Most studies examining the adenoidal microbiome used surface level swabs to sample the tissue and little was known about the spatial organization of bacterium within the adenoidal tissue, especially the crypts. Swidsinski et al 19 examined the bacterial organization within adenoids and found foci of purulent infection in otherwise asymptomatic individuals which were shielded by adenoidal tissue, precluding their sampling via swabbing methods. Additionally, intracellular bacteria hidden within cells of the innate immune system such as macrophages would be difficult to sample and quantify in meaningful relative abundance measurements. 15 , 19 This casts further uncertainty over the adenoidal reservoir theory, highlighting that more extensive classification of the adenoidal microbiome is necessary before the theory can be either validated or disproven.
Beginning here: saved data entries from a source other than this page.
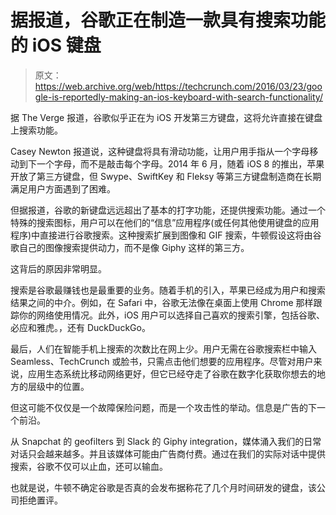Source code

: # 据报道，谷歌正在制造一款具有搜索功能的 iOS 键盘

> 原文：<https://web.archive.org/web/https://techcrunch.com/2016/03/23/google-is-reportedly-making-an-ios-keyboard-with-search-functionality/>

据 The Verge 报道，谷歌似乎正在为 iOS 开发第三方键盘，这将允许直接在键盘上搜索功能。

Casey Newton 报道说，这种键盘将具有滑动功能，让用户用手指从一个字母移动到下一个字母，而不是敲击每个字母。2014 年 6 月，随着 iOS 8 的推出，苹果开放了第三方键盘，但 Swype、SwiftKey 和 Fleksy 等第三方键盘制造商在长期满足用户方面遇到了困难。

但据报道，谷歌的新键盘远远超出了基本的打字功能，还提供搜索功能。通过一个特殊的搜索图标，用户可以在他们的“信息”应用程序(或任何其他使用键盘的应用程序)中直接进行谷歌搜索。这种搜索扩展到图像和 GIF 搜索，牛顿假设这将由谷歌自己的图像搜索提供动力，而不是像 Giphy 这样的第三方。

这背后的原因非常明显。

搜索是谷歌最赚钱也是最重要的业务。随着手机的引入，苹果已经成为用户和搜索结果之间的中介。例如，在 Safari 中，谷歌无法像在桌面上使用 Chrome 那样跟踪你的网络使用情况。此外，iOS 用户可以选择自己喜欢的搜索引擎，包括谷歌、必应和雅虎。，还有 DuckDuckGo。

最后，人们在智能手机上搜索的次数比在网上少。用户无需在谷歌搜索栏中输入 Seamless、TechCrunch 或脸书，只需点击他们想要的应用程序。尽管对用户来说，应用生态系统比移动网络更好，但它已经夺走了谷歌在数字化获取你想去的地方的层级中的位置。

但这可能不仅仅是一个故障保险问题，而是一个攻击性的举动。信息是广告的下一个前沿。

从 Snapchat 的 geofilters 到 Slack 的 Giphy integration，媒体涌入我们的日常对话只会越来越多。并且该媒体可能由广告商付费。通过在我们的实际对话中提供搜索，谷歌不仅可以止血，还可以输血。

也就是说，牛顿不确定谷歌是否真的会发布据称花了几个月时间研发的键盘，该公司拒绝置评。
Interestingly, a recent study suggested that the general respiratory disease status of patients does influence the middle ear microbiome. The MEE microbiome was found to be less diverse in participants with concurrent lower airway disease (asthma or bronchiolitis) than in patients without, and phylogenetic β‐diversity (weighted UniFrac) was significantly different based on lower airway disease status. 11 Differential abundance in patients with lower airway disease was observed for the genera Haemophilus, Moraxella, Staphylococcus, Alloiococcus, and Turicella. These findings suggest a link between COME and respiratory illnesses, perhaps reflecting a postulated association of COME with atopic disease. 20 , 21
A significant limitation of most of the microbiome studies of middle ear and adenoidal samples is that it is difficult to control for recent or repeated usage of antibiotics, particularly in the disease samples relative to the “healthy” control samples. This limitation should direct caution when interpreting some of these findings.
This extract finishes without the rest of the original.